▸ Available data:

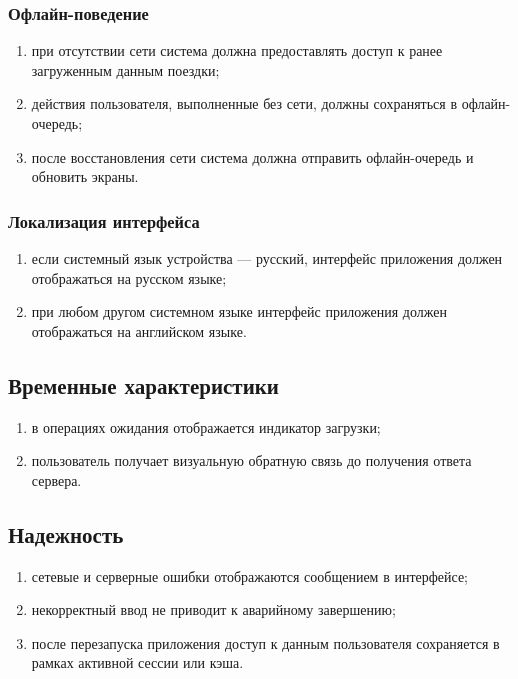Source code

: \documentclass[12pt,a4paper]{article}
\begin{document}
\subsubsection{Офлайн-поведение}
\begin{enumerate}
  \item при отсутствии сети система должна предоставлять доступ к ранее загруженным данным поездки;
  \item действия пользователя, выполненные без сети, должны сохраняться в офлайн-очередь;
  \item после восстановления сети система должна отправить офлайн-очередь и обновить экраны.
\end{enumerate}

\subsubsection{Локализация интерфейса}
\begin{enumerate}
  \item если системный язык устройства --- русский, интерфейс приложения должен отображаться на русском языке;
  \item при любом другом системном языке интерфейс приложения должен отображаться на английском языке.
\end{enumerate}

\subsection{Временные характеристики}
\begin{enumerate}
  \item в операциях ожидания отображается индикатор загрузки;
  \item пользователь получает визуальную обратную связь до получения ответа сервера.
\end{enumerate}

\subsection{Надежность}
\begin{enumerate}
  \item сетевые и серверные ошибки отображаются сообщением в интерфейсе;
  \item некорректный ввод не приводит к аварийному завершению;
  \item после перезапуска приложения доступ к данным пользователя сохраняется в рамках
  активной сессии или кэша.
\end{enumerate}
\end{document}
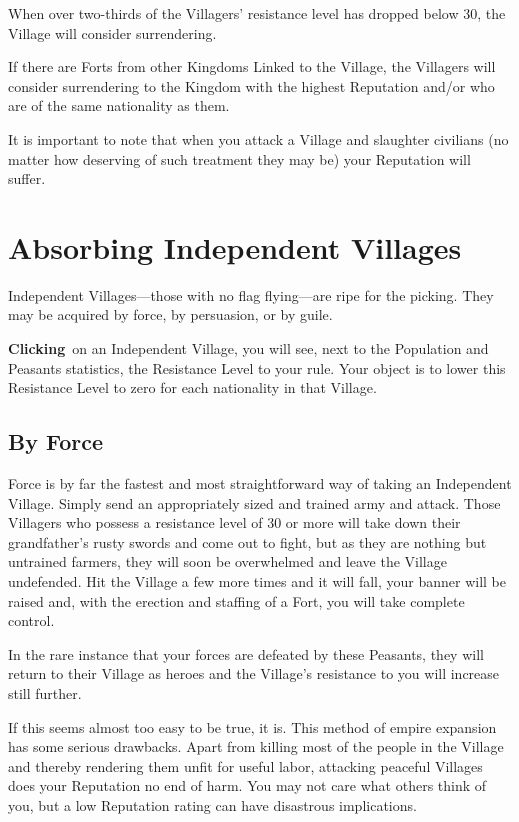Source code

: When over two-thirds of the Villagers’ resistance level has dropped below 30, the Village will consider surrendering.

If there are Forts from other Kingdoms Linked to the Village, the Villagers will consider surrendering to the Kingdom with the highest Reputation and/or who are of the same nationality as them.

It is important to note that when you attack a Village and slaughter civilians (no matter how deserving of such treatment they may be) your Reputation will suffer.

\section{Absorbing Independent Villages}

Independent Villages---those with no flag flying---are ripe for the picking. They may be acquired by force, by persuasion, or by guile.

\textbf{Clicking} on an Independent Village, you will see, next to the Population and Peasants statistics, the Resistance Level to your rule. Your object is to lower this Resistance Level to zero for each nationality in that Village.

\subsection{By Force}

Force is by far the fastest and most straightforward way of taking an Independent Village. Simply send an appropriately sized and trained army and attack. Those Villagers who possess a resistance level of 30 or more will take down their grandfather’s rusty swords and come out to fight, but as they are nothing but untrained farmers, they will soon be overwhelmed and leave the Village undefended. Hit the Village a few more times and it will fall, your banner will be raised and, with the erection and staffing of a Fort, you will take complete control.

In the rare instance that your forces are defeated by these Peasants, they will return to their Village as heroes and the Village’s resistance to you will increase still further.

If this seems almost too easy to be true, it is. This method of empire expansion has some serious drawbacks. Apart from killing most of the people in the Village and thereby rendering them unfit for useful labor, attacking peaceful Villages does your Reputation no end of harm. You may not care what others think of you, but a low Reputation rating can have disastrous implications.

▸ Your objective:
Scan the records above. Return every line with "Villagers" in it.

▸ Written solution:
: When over two-thirds of the Villagers’ resistance level has dropped below 30, the Village will consider surrendering.
If there are Forts from other Kingdoms Linked to the Village, the Villagers will consider surrendering to the Kingdom with the highest Reputation and/or who are of the same nationality as them.
Force is by far the fastest and most straightforward way of taking an Independent Village. Simply send an appropriately sized and trained army and attack. Those Villagers who possess a resistance level of 30 or more will take down their grandfather’s rusty swords and come out to fight, but as they are nothing but untrained farmers, they will soon be overwhelmed and leave the Village undefended. Hit the Village a few more times and it will fall, your banner will be raised and, with the erection and staffing of a Fort, you will take complete control.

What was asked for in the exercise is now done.